The Labor Party’s history and the emergence of China as a big issue during Australia’s electoral campaign this time makes an analyst very circumspect and cautious while answering this question.

It may be noted that Chinese supremo Xi Jinping’s posters of him voting for the Labor party have been on the billboards all over Australia. It is no doubt the work of those who do not like “the Chinese hegemony” in the country.

Xi’s name has come up invariably in every press conference of late amidst allegations of foreign interference in Australian affairs. Prime Minister Morrison and his colleagues have made China a big issue during the campaigns.

Australian Home Affairs Minister Karen Andrews has accused China had deliberately announced its security pact with the Solomon Islands during an election campaign to undermine her government’s chances of reelection.

china
File Image: A Z-8 helicopter with the flag of PLA (Wikimedia Commons)

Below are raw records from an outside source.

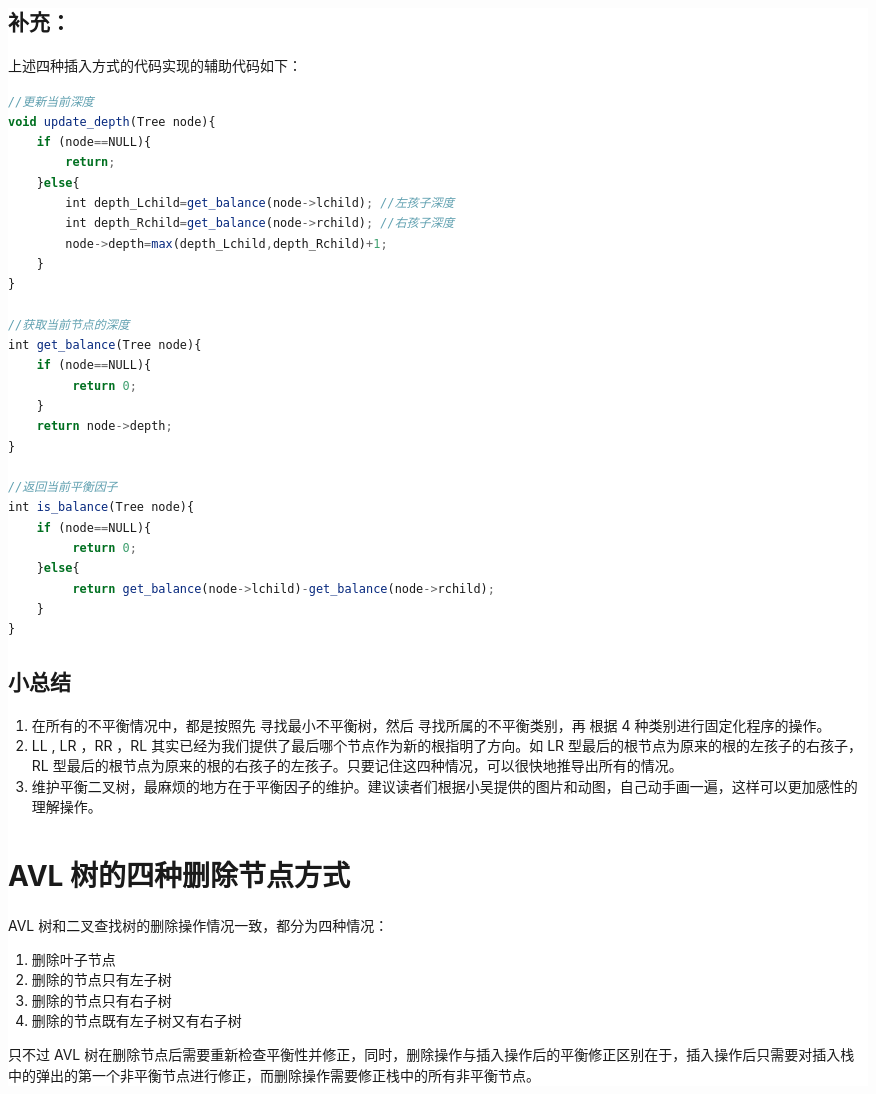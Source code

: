 ## 补充：

上述四种插入方式的代码实现的辅助代码如下：

```js
//更新当前深度
void update_depth(Tree node){
    if (node==NULL){
        return;
    }else{
        int depth_Lchild=get_balance(node->lchild); //左孩子深度
        int depth_Rchild=get_balance(node->rchild); //右孩子深度
        node->depth=max(depth_Lchild,depth_Rchild)+1;
    }
}

//获取当前节点的深度
int get_balance(Tree node){
    if (node==NULL){
         return 0;
    }
    return node->depth;
}

//返回当前平衡因子
int is_balance(Tree node){
    if (node==NULL){
         return 0;
    }else{
         return get_balance(node->lchild)-get_balance(node->rchild);
    }
}
```

## 小总结

1. 在所有的不平衡情况中，都是按照先 寻找最小不平衡树，然后 寻找所属的不平衡类别，再 根据 4 种类别进行固定化程序的操作。
2. LL , LR ，RR ，RL 其实已经为我们提供了最后哪个节点作为新的根指明了方向。如 LR 型最后的根节点为原来的根的左孩子的右孩子，RL 型最后的根节点为原来的根的右孩子的左孩子。只要记住这四种情况，可以很快地推导出所有的情况。
3. 维护平衡二叉树，最麻烦的地方在于平衡因子的维护。建议读者们根据小吴提供的图片和动图，自己动手画一遍，这样可以更加感性的理解操作。

# AVL 树的四种删除节点方式

AVL 树和二叉查找树的删除操作情况一致，都分为四种情况：

1. 删除叶子节点
2. 删除的节点只有左子树
3. 删除的节点只有右子树
4. 删除的节点既有左子树又有右子树

只不过 AVL 树在删除节点后需要重新检查平衡性并修正，同时，删除操作与插入操作后的平衡修正区别在于，插入操作后只需要对插入栈中的弹出的第一个非平衡节点进行修正，而删除操作需要修正栈中的所有非平衡节点。
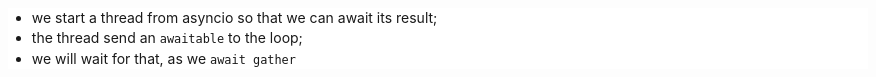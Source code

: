 - we start a thread from asyncio so that we can await its result;
- the thread send an `awaitable` to the loop;
- we will wait for that, as we `await gather`
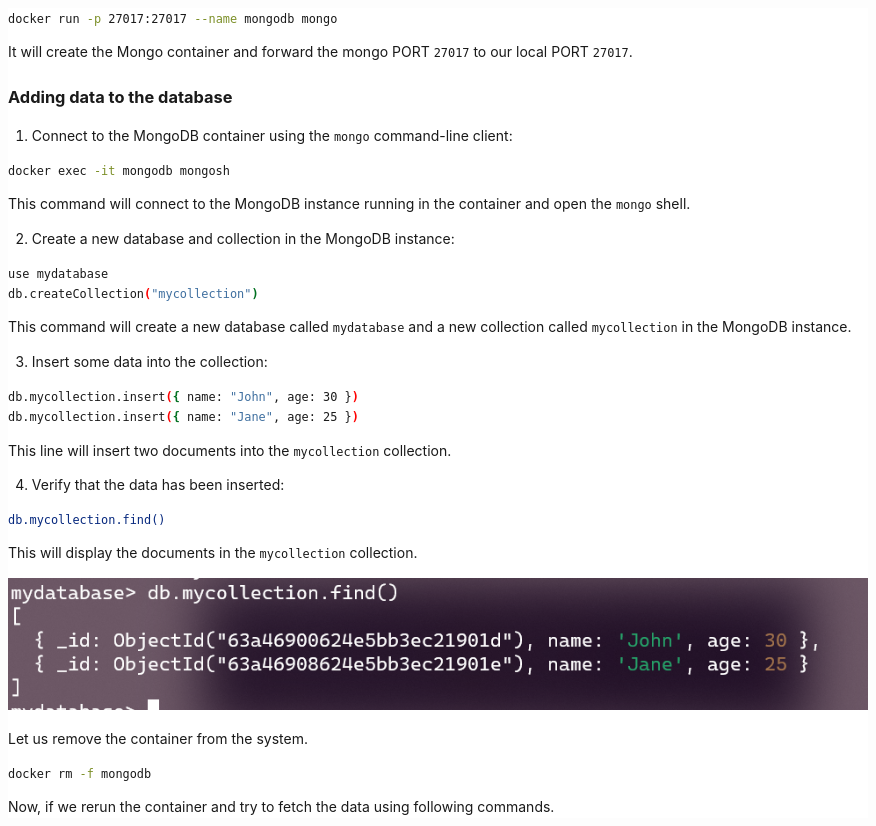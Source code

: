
 ```bash
docker run -p 27017:27017 --name mongodb mongo
```

It will create the Mongo container and forward the mongo PORT `27017` to our local PORT `27017`.

### Adding data to the database

1. Connect to the MongoDB container using the `mongo` command-line client:

```bash
docker exec -it mongodb mongosh
```

This command will connect to the MongoDB instance running in the container and open the `mongo` shell.

2. Create a new database and collection in the MongoDB instance:

```bash
use mydatabase
db.createCollection("mycollection")
```

This command will create a new database called `mydatabase` and a new collection called `mycollection` in the MongoDB instance.

3. Insert some data into the collection:

```bash
db.mycollection.insert({ name: "John", age: 30 })
db.mycollection.insert({ name: "Jane", age: 25 })
```

This line will insert two documents into the `mycollection` collection.

4. Verify that the data has been inserted:

```bash
db.mycollection.find()
```

This will display the documents in the `mycollection` collection.

![](<.github/images/11dbfind().png>)

Let us remove the container from the system.

```bash
docker rm -f mongodb
```

Now, if we rerun the container and try to fetch the data using following commands.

“Beijing is clearly very aware that we’re in a federal election campaign here at the moment. Why now? Why, right in the middle of a federal election campaign, is all this coming to light?” Andrews asked in a recent interview, adding, “We talk about political interference and that has many forms.”

Similarly, Australia’s  Defense Minister Peter Dutton has alleged that there was evidence that the Chinese Communist Party wanted Australia’s government to change at the May 21 election because a center-left Labor Party administration would attempt to appease Beijing.

Answering a question during a defense policy debate at the National Press Club, Dutton said that the evidence included communication on the Chinese social media platform “WeChat” and how editors of Chinese-language newspapers in Australia had been pressured.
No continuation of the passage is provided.